Increase the memory request/limit on multus via the TCA UI

1. Log into the TCA Web UI.

2. Go to Infrastructure > CaaS Infrastructure.

3. Click target workload cluster from the Cluster list.

4. Click Add-ons.

5. Click three-dots before the multus addon and click Edit.

6. Click the SAVE button on the Add-on Configuration dialog.

7. Click the NEXT button.

8. Click Custom Resources (CR) on the top.

9. Edit yaml file on the right-hand pane as shown here:

Screenshot 2024-04-15 at 16.02.04.png

10. Click DEPLOY CHANGES at the bottom.

11. Wait for the addon status to change to a Provisioned state.

 

Verification:

1. Login to the TCA-CP where the Management cluster is deployed as admin user.

2. Run the below command as root to ssh to workload cluster

su -

ssh capv@<workload cluster endpoint IP>

3 Check if multus pods have the new resources.

kubectl get pod -n kube-system -l name=multus -o jsonpath="{range .items[*]}{.spec.containers[*].resources}{'\n’}"

Increase the memory request/limit on multus via the TCA-CP command line:

1. Login to the TCA-CP where the Management cluster is deployed as admin user.

2. Run the below command as root to ssh to workload cluster

su -

ssh capv@<workload cluster endpoint IP>

3. Get the current multus values.yaml

kubectl -n tca-system get secret multus-tca-addon-secret -o "jsonpath={@.data.values\.yaml}"|base64 -d > multus.yaml

4. Add resources to multus.yaml

cat <<EOF>> multus.yaml

  resources:

    limits:

      cpu: 300m

      memory: 150Mi

    requests:

      cpu: 200m

      memory: 100Mi

EOF

5. Apply the new values.yml to multus secret.

VALUES_YAML=`base64 -w0 multus.yaml` 

kubectl patch secret -n tca-system multus-tca-addon-secret --patch '{"data":{"values.yaml":"'$VALUES_YAML'"}}' 

6 Check if multus pods have the new resources.

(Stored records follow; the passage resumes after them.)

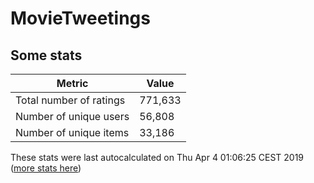 # MovieTweetings
## Some stats

Metric | Value
--- | ---
Total number of ratings                 | 771,633
Number of unique users                  | 56,808
Number of unique items                  | 33,186
These stats were last autocalculated on Thu Apr 4 01:06:25 CEST 2019  ([more stats here](./stats.md))

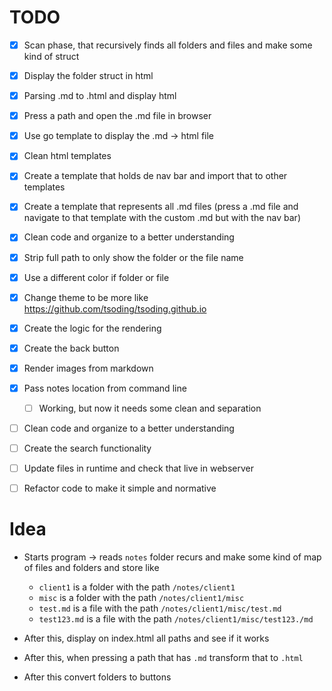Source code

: # TODO

- [x] Scan phase, that recursively finds all folders and files and make some kind of struct
- [x] Display the folder struct in html
- [x] Parsing .md to .html and display html
- [x] Press a path and open the .md file in browser
- [x] Use go template to display the .md -> html file
- [x] Clean html templates
- [x] Create a template that holds de nav bar and import that to other templates
- [x] Create a template that represents all .md files (press a .md file and navigate to that template with the custom .md but with the nav bar)
- [x] Clean code and organize to a better understanding
- [x] Strip full path to only show the folder or the file name
- [x] Use a different color if folder or file
- [x] Change theme to be more like https://github.com/tsoding/tsoding.github.io 
- [x] Create the logic for the rendering
- [x] Create the back button
- [x] Render images from markdown
- [x] Pass notes location from command line
  - [ ] Working, but now it needs some clean and separation
- [ ] Clean code and organize to a better understanding
- [ ] Create the search functionality
- [ ] Update files in runtime and check that live in webserver
- [ ] Refactor code to make it simple and normative


# Idea

- Starts program -> reads `notes` folder recurs and make some kind of map of files and folders and store like
  - `client1` is a folder with the path `/notes/client1`
  - `misc` is a folder with the path `/notes/client1/misc`
  - `test.md` is a file with the path `/notes/client1/misc/test.md`
  - `test123.md` is a file with the path `/notes/client1/misc/test123./md`

- After this, display on index.html all paths and see if it works
- After this, when pressing a path that has `.md` transform that to `.html`
- After this convert folders to buttons 

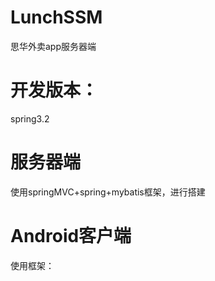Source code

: # LunchSSM
思华外卖app服务器端
 
# 开发版本：
spring3.2


# 服务器端 
使用springMVC+spring+mybatis框架，进行搭建

# Android客户端
使用框架：
 
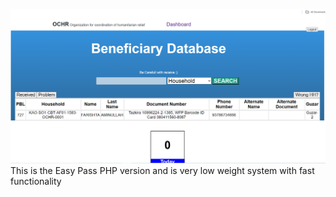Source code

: ![Alt text](/images/ScreenShoot.PNG "Optional title")
This is the Easy Pass PHP version and is very low weight system with fast functionality 
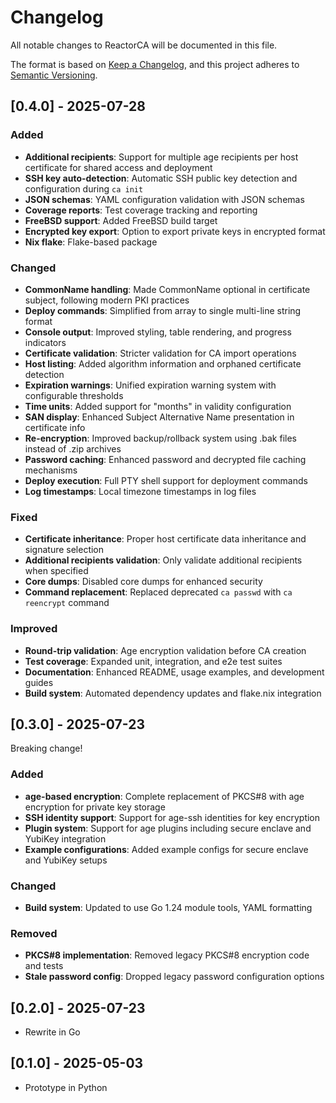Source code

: # Changelog

All notable changes to ReactorCA will be documented in this file.

The format is based on [Keep a Changelog](https://keepachangelog.com/en/1.0.0/),
and this project adheres to [Semantic Versioning](https://semver.org/spec/v2.0.0.html).

## [0.4.0] - 2025-07-28

### Added
- **Additional recipients**: Support for multiple age recipients per host certificate for shared access and deployment
- **SSH key auto-detection**: Automatic SSH public key detection and configuration during `ca init`
- **JSON schemas**: YAML configuration validation with JSON schemas
- **Coverage reports**: Test coverage tracking and reporting
- **FreeBSD support**: Added FreeBSD build target
- **Encrypted key export**: Option to export private keys in encrypted format
- **Nix flake**: Flake-based package

### Changed
- **CommonName handling**: Made CommonName optional in certificate subject, following modern PKI practices
- **Deploy commands**: Simplified from array to single multi-line string format
- **Console output**: Improved styling, table rendering, and progress indicators
- **Certificate validation**: Stricter validation for CA import operations
- **Host listing**: Added algorithm information and orphaned certificate detection
- **Expiration warnings**: Unified expiration warning system with configurable thresholds
- **Time units**: Added support for "months" in validity configuration
- **SAN display**: Enhanced Subject Alternative Name presentation in certificate info
- **Re-encryption**: Improved backup/rollback system using .bak files instead of .zip archives
- **Password caching**: Enhanced password and decrypted file caching mechanisms
- **Deploy execution**: Full PTY shell support for deployment commands
- **Log timestamps**: Local timezone timestamps in log files

### Fixed
- **Certificate inheritance**: Proper host certificate data inheritance and signature selection
- **Additional recipients validation**: Only validate additional recipients when specified
- **Core dumps**: Disabled core dumps for enhanced security
- **Command replacement**: Replaced deprecated `ca passwd` with `ca reencrypt` command

### Improved
- **Round-trip validation**: Age encryption validation before CA creation
- **Test coverage**: Expanded unit, integration, and e2e test suites
- **Documentation**: Enhanced README, usage examples, and development guides
- **Build system**: Automated dependency updates and flake.nix integration

## [0.3.0] - 2025-07-23

Breaking change!

### Added
- **age-based encryption**: Complete replacement of PKCS#8 with age encryption for private key storage
- **SSH identity support**: Support for age-ssh identities for key encryption
- **Plugin system**: Support for age plugins including secure enclave and YubiKey integration
- **Example configurations**: Added example configs for secure enclave and YubiKey setups

### Changed
- **Build system**: Updated to use Go 1.24 module tools, YAML formatting

### Removed
- **PKCS#8 implementation**: Removed legacy PKCS#8 encryption code and tests
- **Stale password config**: Dropped legacy password configuration options

## [0.2.0] - 2025-07-23

- Rewrite in Go

## [0.1.0] - 2025-05-03

- Prototype in Python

kubectl get pod -n kube-system -l name=multus -o jsonpath="{range .items[*]}{.spec.containers[*].resources}{'\n'}"


Additional Information

Impact/Risks:
This issue was observed in Telco Cloud Automation 3.0. Issue is only applicable to Multus 4.0.1 or above and TKG 2.3.1 or above. This issue may occur on TCA 3.1.